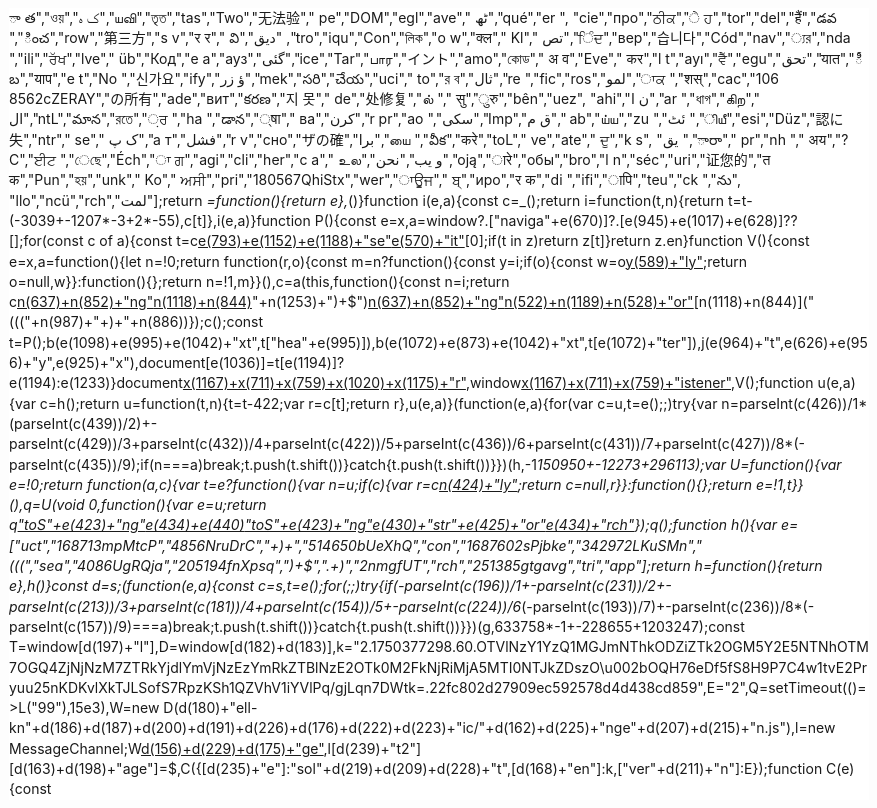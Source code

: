 ా త","ওয়","ک ہ","யவி","তৃত","tas","Two","无法验"," pe","DOM","egl","ave"," ٹھ","qué","er ",
"cie","про","ਠੀਕ","ੇ ਹ","tor","del","हैं","డవ ","ించ","row","第三方","s v","र र"," వి","دیق"
,"tro","iqu","Con","লিক","o w","क्ल"," Kl"," تص","ਿੰਦ","вер","습니다","Cód","nav","্যর","nda
","ili","ਰੱਖ","lve"," üb","Код","e a","ауз","گئی","ice","Tar","பார","イント","amo","কোড"," अ
व","Eve"," कर","l t","ayı","ਵੈੱ","egu","تحق","यात","ీ బ","याप","e t","No ","신가요","ify","ؤ
زر","mek","సరి","చేయ","uci"," to","র ব","ثال","re ","fic","ros","لمو","ਾਕ ","शस्","cac","106
8562cZERAY","の所有","ade","вит","కరణ","지 못"," de","处修复","ல் "," सु","ुरु","bên","uez",
"ahi","ن ا","ar ","ধাগ","கிற"," ال","ntL","మాన","রতে","਼ਰ ","ha ","డాన","्षा"," ва","کرن","r
pr","ao ","سکی","Imp","ق م"," ab","ய்ய","zu ","ئٹ ","ியீ","esi","Düz","認に失","ntr"," se","
ک پ","а т","فشل","r v","сно","ザの確","برا","யை ","వీక","करे","toL"," ve","ate"," ਦੁ","k s",
"یق ","ారా"," pr","nh "," अय","? C","ਈਟ ","েছে","Éch","ਾ ਗ","agi","cli","her","c a"," உல","و
یب","نحن","oją","ारे","обы","bro","l n","séc","uri","证您的","त क","Pun","হয়","unk"," Ko","
ਅਸੀ","pri","180567QhiStx","wer","ਾਊਜ"," ਬ੍","иро","र क","di ","ifi","ापि","teu","ck ","‌ను",
"llo","ncü","rch","لمت"];return _=function(){return e},_()}function i(e,a){const c=_();return i=function(t,n){return t=t-(-3039+-1207*-3+2*-55),c[t]},i(e,a)}function P(){const e=x,a=window?.["naviga"+e(670)]?.[e(945)+e(1017)+e(628)]??[];for(const c of a){const t=c[e(793)+e(1152)+e(1188)+"se"]()[e(570)+"it"]("-")[0];if(t in z)return z[t]}return z.en}function V(){const e=x,a=function(){let n=!0;return function(r,o){const m=n?function(){const y=i;if(o){const 
w=o[y(589)+"ly"](r,arguments);return o=null,w}}:function(){};return n=!1,m}}(),c=a(this,function(){const n=i;return c[n(637)+n(852)+"ng"]()[n(1118)+n(844)](n(890)+".+)"+n(1253)+")+$")[n(637)+n(852)+"ng"]()[n(522)+n(1189)+n(528)+"or"](c)[n(1118)+n(844)]("((("+n(987)+"+)+"+n(886))});c();const t=P();b(e(1098)+e(995)+e(1042)+"xt",t["hea"+e(995)]),b(e(1072)+e(873)+e(1042)+"xt",t[e(1072)+"ter"]),j(e(964)+"t",e(626)+e(956)+"y",e(925)+"x"),document[e(1036)]=t[e(1194)]?e(1194):e(1233)}document[x(1167)+x(711)+x(759)+x(1020)+x(1175)+"r"](x(660)+x(683)+x(1153)+"tLo"+x(742)+"d",V),window[x(1167)+x(711)+x(759)+"istener"](x(945)+"gua"+x(480)+"hange",V),V();function u(e,a){var c=h();return u=function(t,n){t=t-422;var r=c[t];return r},u(e,a)}(function(e,a){for(var c=u,t=e();;)try{var n=parseInt(c(426))/1*(parseInt(c(439))/2)+-parseInt(c(429))/3+parseInt(c(432))/4+parseInt(c(422))/5+parseInt(c(436))/6+parseInt(c(431))/7+parseInt(c(427))/8*(-parseInt(c(435))/9);if(n===a)break;t.push(t.shift())}catch{t.push(t.shift())}})(h,-1*150950+-12273+296113);var U=function(){var e=!0;return function(a,c){var t=e?function(){var n=u;if(c){var r=c[n(424)+"ly"](a,arguments);return c=null,r}}:function(){};return 
e=!1,t}}(),q=U(void 0,function(){var e=u;return q["toS"+e(423)+"ng"]()[e(434)+e(440)](e(433)+e(438)+e(428)+e(437))["toS"+e(423)+"ng"]()[e(430)+"str"+e(425)+"or"](q)[e(434)+"rch"](e(433)+e(438)+e(428)+e(437))});q();function h(){var e=["uct","168713mpMtcP","4856NruDrC","+)+","514650bUeXhQ","con","1687602sPjbke","342972LKuSMn","(((","sea","4086UgRQja","205194fnXpsq",")+$",".+)","2nmgfUT","rch","251385gtgavg","tri","app"];return h=function(){return e},h()}const d=s;(function(e,a){const c=s,t=e();for(;;)try{if(-parseInt(c(196))/1+-parseInt(c(231))/2+-parseInt(c(213))/3+parseInt(c(181))/4+parseInt(c(154))/5+-parseInt(c(224))/6*(-parseInt(c(193))/7)+-parseInt(c(236))/8*(-parseInt(c(157))/9)===a)break;t.push(t.shift())}catch{t.push(t.shift())}})(g,633758*-1+-228655+1203247);const T=window[d(197)+"l"],D=window[d(182)+d(183)],k="2.1750377298.60.OTVlNzY1YzQ1MGJmNThkODZiZTk2OGM5Y2E5NTNhOTM7OGQ4ZjNjNzM7ZTRkYjdlYmVjNzEzYmRkZTBlNzE2OTk0M2FkNjRiMjA5MTI0NTJkZDszO\u002bOQH76eDf5fS8H9P7C4w1tvE2Pryuu25nKDKvlXkTJLSofS7RpzKSh1QZVhV1iYVlPq\/gjLqn7DWtk=.22fc802d27909ec592578d4d438cd859",E="2",Q=setTimeout(()=>L("99"),15e3),W=new D(d(180)+"ell-kn"+d(186)+d(187)+d(200)+d(191)+d(226)+d(176)+d(222)+d(223)+"ic/"+d(162)+d(225)+"nge"+d(207)+d(215)+"n.js"),l=new MessageChannel;W[d(156)+d(229)+d(175)+"ge"]({port:l[d(239)+"t1"]},[l.port1]),l[d(239)+"t2"][d(163)+d(198)+"age"]=$,C({[d(235)+"e"]:"sol"+d(219)+d(209)+d(228)+"t",[d(168)+"en"]:k,["ver"+d(211)+"n"]:E});function C(e){const 
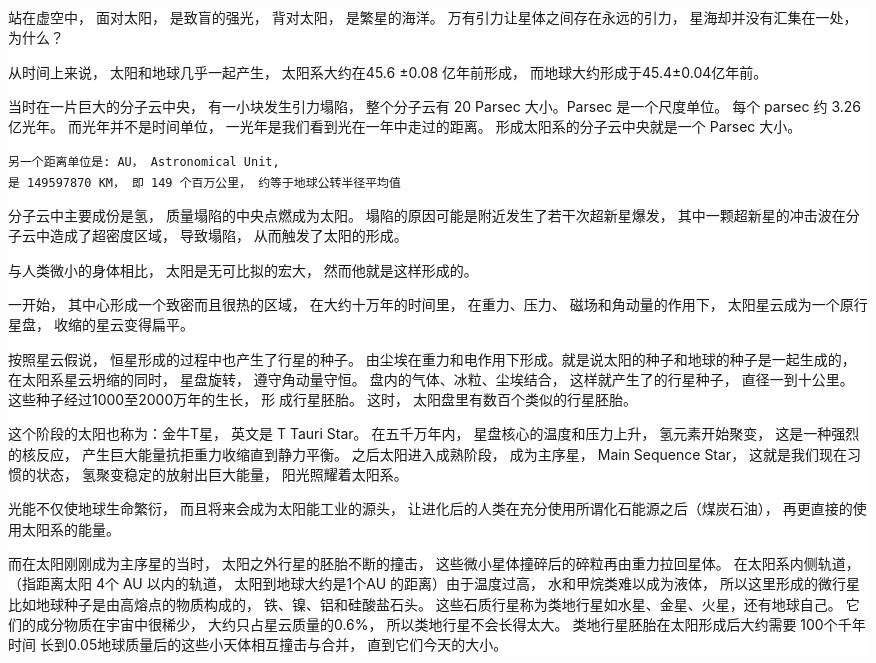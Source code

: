 站在虚空中， 面对太阳， 是致盲的强光， 背对太阳， 是繁星的海洋。 
万有引力让星体之间存在永远的引力， 
星海却并没有汇集在一处，
为什么？

从时间上来说， 太阳和地球几乎一起产生， 
太阳系大约在45.6 ±0.08 亿年前形成， 
而地球大约形成于45.4±0.04亿年前。

当时在一片巨大的分子云中央， 有一小块发生引力塌陷， 
整个分子云有 20 Parsec 大小。Parsec 是一个尺度单位。 
每个 parsec 约 3.26 亿光年。 而光年并不是时间单位，
一光年是我们看到光在一年中走过的距离。
形成太阳系的分子云中央就是一个 Parsec 大小。 


    另一个距离单位是: AU， Astronomical Unit, 
    是 149597870 KM， 即 149 个百万公里， 约等于地球公转半径平均值


分子云中主要成份是氢， 
质量塌陷的中央点燃成为太阳。
塌陷的原因可能是附近发生了若干次超新星爆发， 
其中一颗超新星的冲击波在分子云中造成了超密度区域， 
导致塌陷， 从而触发了太阳的形成。

与人类微小的身体相比， 太阳是无可比拟的宏大， 然而他就是这样形成的。

一开始， 其中心形成一个致密而且很热的区域， 
在大约十万年的时间里， 在重力、压力、 磁场和角动量的作用下，
太阳星云成为一个原行星盘， 收缩的星云变得扁平。

按照星云假说， 恒星形成的过程中也产生了行星的种子。 由尘埃在重力和电作用下形成。就是说太阳的种子和地球的种子是一起生成的，
在太阳系星云坍缩的同时， 星盘旋转， 遵守角动量守恒。
盘内的气体、冰粒、尘埃结合， 这样就产生了的行星种子，
直径一到十公里。 这些种子经过1000至2000万年的生长， 形
成行星胚胎。 这时， 太阳盘里有数百个类似的行星胚胎。

这个阶段的太阳也称为：金牛T星， 英文是 T Tauri Star。
在五千万年内， 星盘核心的温度和压力上升， 氢元素开始聚变，
这是一种强烈的核反应， 产生巨大能量抗拒重力收缩直到静力平衡。 
之后太阳进入成熟阶段， 成为主序星， Main Sequence Star，
这就是我们现在习惯的状态， 氢聚变稳定的放射出巨大能量，
阳光照耀着太阳系。

光能不仅使地球生命繁衍， 
而且将来会成为太阳能工业的源头，
让进化后的人类在充分使用所谓化石能源之后（煤炭石油）， 
再更直接的使用太阳系的能量。

而在太阳刚刚成为主序星的当时， 
太阳之外行星的胚胎不断的撞击， 这些微小星体撞碎后的碎粒再由重力拉回星体。
在太阳系内侧轨道， （指距离太阳 4个 AU 以内的轨道， 太阳到地球大约是1个AU 的距离）由于温度过高， 
水和甲烷类难以成为液体， 
所以这里形成的微行星比如地球种子是由高熔点的物质构成的，
铁、镍、铝和硅酸盐石头。 
这些石质行星称为类地行星如水星、金星、火星，还有地球自己。 
它们的成分物质在宇宙中很稀少， 大约只占星云质量的0.6%， 
所以类地行星不会长得太大。 
类地行星胚胎在太阳形成后大约需要 100个千年时间 长到0.05地球质量后的这些小天体相互撞击与合并， 
直到它们今天的大小。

[Task objective]
Begin with the line that contains "它们的成分物质在宇宙中很稀少， 大约只占星云质量的0.6%，" and end with the last line of the material above. Set down that range exactly.

[Output below]
它们的成分物质在宇宙中很稀少， 大约只占星云质量的0.6%， 
所以类地行星不会长得太大。 
类地行星胚胎在太阳形成后大约需要 100个千年时间 长到0.05地球质量后的这些小天体相互撞击与合并， 
直到它们今天的大小。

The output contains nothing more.